I'd like some recommendations of how to aquascape my low light tank and finish it off before I completely plant it up. I run a Finnex Planted+ 24/7 at 50% for 8 hours a day, dose PPS Pro 2-3 times a week, and run pressurized CO2. I don't want any stem plants or moss. Should I reposition driftwood, get more driftwood, or add any rocks? Plant recommendations are welcome. I currently have Windelov Java Fern, some Buces, Anubias nana, Crypt wendtii 'bronze', a Red Flame Sword, and Crypt wendtii 'red'. I won't be keeping the Crypt wendtii 'red'. 


Sent from my iPhone using Tapatalk


----------



## Diana (Jan 14, 2010)

I think the wood you have could be better spotted. Both pieces are way too far out away from the focal points. The left one especially. 
They look like nice pieces of wood, from what I can see of them.
Can the one on the right be turned around so the long stem-like part aims toward the middle of the tank, sort of? This would redirect the eye back into the tank rather than leading it off into space.


----------



## FishEnthusiast98 (May 17, 2014)

Diana said:


> I think the wood you have could be better spotted. Both pieces are way too far out away from the focal points. The left one especially.
> They look like nice pieces of wood, from what I can see of them.
> Can the one on the right be turned around so the long stem-like part aims toward the middle of the tank, sort of? This would redirect the eye back into the tank rather than leading it off into space.



I believe the right piece can be turned that way, but if not, I could always switch the driftwood with the Anubias to the left side of the tank, as the other piece can go to the right side. Where would the focal points be? 


Sent from my iPhone using Tapatalk


----------



## FishEnthusiast98 (May 17, 2014)

Although my tank is not like this currently, do you think I should try to utilize my driftwood this way? I could buy a few more smaller pieces to appear as if they are a part of the bigger piece. I'm currently using spider wood. I can get rocks, but I have Kuhli Loaches, so the rocks cannot be sharp. I welcome all ideas, and examples would be very helpful if you guys can find any. 
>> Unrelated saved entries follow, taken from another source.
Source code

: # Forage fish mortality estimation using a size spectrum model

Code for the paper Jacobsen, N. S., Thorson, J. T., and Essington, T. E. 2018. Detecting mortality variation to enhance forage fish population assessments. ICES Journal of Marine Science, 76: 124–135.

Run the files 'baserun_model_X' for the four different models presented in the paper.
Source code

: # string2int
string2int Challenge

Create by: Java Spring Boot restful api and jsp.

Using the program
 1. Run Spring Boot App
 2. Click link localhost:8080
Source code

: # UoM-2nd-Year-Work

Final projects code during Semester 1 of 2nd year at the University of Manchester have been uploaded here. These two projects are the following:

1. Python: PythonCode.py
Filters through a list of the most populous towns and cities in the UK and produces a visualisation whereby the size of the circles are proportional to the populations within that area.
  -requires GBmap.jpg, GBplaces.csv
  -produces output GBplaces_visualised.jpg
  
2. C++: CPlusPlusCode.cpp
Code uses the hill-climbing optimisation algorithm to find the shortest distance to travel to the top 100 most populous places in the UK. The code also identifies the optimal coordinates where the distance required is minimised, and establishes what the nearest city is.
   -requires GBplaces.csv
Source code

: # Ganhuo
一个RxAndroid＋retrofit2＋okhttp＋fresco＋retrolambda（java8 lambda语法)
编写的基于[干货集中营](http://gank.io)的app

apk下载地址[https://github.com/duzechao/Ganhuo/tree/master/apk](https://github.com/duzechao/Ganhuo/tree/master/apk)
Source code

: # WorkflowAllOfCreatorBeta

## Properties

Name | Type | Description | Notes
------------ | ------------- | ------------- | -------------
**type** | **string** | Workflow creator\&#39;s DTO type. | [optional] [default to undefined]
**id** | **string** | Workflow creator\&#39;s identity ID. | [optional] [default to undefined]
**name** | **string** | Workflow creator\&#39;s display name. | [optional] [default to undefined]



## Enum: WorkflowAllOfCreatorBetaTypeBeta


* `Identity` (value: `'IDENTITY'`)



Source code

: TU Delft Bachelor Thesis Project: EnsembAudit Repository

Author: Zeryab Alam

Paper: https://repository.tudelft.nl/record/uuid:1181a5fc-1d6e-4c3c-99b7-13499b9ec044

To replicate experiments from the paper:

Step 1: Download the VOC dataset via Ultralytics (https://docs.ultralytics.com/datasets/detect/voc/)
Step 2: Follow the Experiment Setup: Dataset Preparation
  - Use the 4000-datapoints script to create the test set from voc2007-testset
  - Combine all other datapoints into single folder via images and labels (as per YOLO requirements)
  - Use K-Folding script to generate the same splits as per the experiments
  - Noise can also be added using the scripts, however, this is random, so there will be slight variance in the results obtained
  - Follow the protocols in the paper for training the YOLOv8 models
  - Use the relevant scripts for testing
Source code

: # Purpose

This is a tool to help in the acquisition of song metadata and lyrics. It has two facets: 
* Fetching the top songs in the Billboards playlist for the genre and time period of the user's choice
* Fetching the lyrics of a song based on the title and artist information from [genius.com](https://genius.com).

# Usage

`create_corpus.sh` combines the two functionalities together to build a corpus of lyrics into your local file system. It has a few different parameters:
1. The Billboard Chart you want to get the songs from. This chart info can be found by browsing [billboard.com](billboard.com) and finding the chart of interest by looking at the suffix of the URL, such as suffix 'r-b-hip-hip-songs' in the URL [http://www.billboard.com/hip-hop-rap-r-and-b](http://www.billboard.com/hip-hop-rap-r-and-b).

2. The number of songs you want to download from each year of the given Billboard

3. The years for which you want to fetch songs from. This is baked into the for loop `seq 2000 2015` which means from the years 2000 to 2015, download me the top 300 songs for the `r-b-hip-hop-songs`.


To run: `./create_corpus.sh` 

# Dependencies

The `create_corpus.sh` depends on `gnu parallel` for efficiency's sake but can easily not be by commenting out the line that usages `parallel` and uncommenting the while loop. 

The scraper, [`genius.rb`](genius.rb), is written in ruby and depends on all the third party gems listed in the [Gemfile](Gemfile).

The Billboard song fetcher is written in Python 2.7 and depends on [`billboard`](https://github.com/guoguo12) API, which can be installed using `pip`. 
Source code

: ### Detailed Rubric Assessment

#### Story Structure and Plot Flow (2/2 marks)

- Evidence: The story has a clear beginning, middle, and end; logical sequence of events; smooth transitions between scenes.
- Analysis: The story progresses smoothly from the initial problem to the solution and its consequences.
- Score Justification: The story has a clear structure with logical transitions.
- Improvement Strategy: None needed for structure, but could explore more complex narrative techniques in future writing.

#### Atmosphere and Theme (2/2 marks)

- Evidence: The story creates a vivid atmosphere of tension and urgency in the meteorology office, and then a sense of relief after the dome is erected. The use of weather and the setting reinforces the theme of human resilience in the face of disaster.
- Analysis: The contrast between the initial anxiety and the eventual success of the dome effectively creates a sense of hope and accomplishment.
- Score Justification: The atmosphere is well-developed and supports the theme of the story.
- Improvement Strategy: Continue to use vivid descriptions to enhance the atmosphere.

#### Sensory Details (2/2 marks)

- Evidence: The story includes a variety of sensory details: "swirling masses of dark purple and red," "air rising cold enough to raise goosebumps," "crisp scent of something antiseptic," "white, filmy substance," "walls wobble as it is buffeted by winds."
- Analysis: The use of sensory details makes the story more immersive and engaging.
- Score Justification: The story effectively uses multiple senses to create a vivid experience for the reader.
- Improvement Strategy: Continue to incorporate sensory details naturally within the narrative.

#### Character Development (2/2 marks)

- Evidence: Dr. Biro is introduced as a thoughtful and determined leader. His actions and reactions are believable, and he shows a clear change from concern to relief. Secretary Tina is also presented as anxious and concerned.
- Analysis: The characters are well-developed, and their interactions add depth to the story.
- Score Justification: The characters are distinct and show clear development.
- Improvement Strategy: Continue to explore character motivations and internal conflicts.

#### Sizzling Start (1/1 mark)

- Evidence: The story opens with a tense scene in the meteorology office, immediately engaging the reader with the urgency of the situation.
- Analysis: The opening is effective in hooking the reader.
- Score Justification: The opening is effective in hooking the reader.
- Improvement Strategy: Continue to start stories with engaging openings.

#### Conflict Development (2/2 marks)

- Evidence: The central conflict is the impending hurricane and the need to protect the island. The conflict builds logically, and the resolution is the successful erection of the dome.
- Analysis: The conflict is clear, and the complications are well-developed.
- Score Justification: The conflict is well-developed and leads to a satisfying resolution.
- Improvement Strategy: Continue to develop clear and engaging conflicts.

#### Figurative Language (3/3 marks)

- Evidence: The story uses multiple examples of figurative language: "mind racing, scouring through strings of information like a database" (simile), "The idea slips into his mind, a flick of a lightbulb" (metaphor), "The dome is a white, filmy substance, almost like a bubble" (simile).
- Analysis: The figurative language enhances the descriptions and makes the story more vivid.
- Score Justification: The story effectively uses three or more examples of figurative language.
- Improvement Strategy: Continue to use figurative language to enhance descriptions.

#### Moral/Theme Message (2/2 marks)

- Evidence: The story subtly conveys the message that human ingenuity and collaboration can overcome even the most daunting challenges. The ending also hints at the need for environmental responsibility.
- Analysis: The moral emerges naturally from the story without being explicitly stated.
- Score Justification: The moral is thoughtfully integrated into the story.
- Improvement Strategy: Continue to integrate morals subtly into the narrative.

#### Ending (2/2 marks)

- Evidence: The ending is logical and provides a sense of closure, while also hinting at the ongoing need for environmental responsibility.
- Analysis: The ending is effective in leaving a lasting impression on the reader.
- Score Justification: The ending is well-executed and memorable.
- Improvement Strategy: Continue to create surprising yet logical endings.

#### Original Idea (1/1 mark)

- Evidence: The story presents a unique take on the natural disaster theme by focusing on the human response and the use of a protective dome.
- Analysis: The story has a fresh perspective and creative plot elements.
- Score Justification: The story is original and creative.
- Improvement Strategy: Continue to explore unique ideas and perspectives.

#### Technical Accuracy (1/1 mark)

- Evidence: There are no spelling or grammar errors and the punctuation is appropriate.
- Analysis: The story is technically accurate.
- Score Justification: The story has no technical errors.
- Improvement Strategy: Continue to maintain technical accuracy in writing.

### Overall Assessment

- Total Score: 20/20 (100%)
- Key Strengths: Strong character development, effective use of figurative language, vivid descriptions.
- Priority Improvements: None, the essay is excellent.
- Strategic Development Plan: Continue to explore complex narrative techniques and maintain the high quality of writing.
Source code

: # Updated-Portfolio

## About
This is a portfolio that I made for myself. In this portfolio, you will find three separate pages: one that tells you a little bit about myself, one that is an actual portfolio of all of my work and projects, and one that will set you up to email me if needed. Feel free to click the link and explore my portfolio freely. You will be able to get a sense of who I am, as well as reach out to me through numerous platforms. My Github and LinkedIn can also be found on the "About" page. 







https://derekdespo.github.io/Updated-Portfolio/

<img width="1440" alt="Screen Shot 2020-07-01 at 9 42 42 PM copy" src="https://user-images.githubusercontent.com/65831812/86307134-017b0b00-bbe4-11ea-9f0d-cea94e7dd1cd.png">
Sent from my iPhone using Tapatalk

















Here are closer looks at each individual piece. 


Sent from my iPhone using Tapatalk


----------



## Diana (Jan 14, 2010)

The picture you added of the Discus tank shows the right placement. 
See the tic-tac-toe grid? See the junction of the lower line with the 2 verticals? Those 2 junctions would be the center of the driftwoods, if you used 2 separate pieces. This tank is a more centered structure, but because the wood is different left and right it is not perfectly symmetrical. The wood on the left could draw your eye in, toward the center, or lead you up and out of the tank. But there is so much going on elsewhere that this is not the main focus. Your eye is drawn in to see the rest of it. 
The branches on the right have interesting and strong arches taking the eye down to the smallest rock. The rocks build in a progression small>medium>large, which the eye follows to the base of the wood that goes upward, the change in direction is helped by the 'roots' of the large mass of wood that are aimed toward the center of the mass. On the far left an arrangement of angled rock matches the angle of a long, slender root, and both put together start pushing your eye back out through the structure to the strong branches on the right. The angle of root and wood is the same as that main branch on the right, too. 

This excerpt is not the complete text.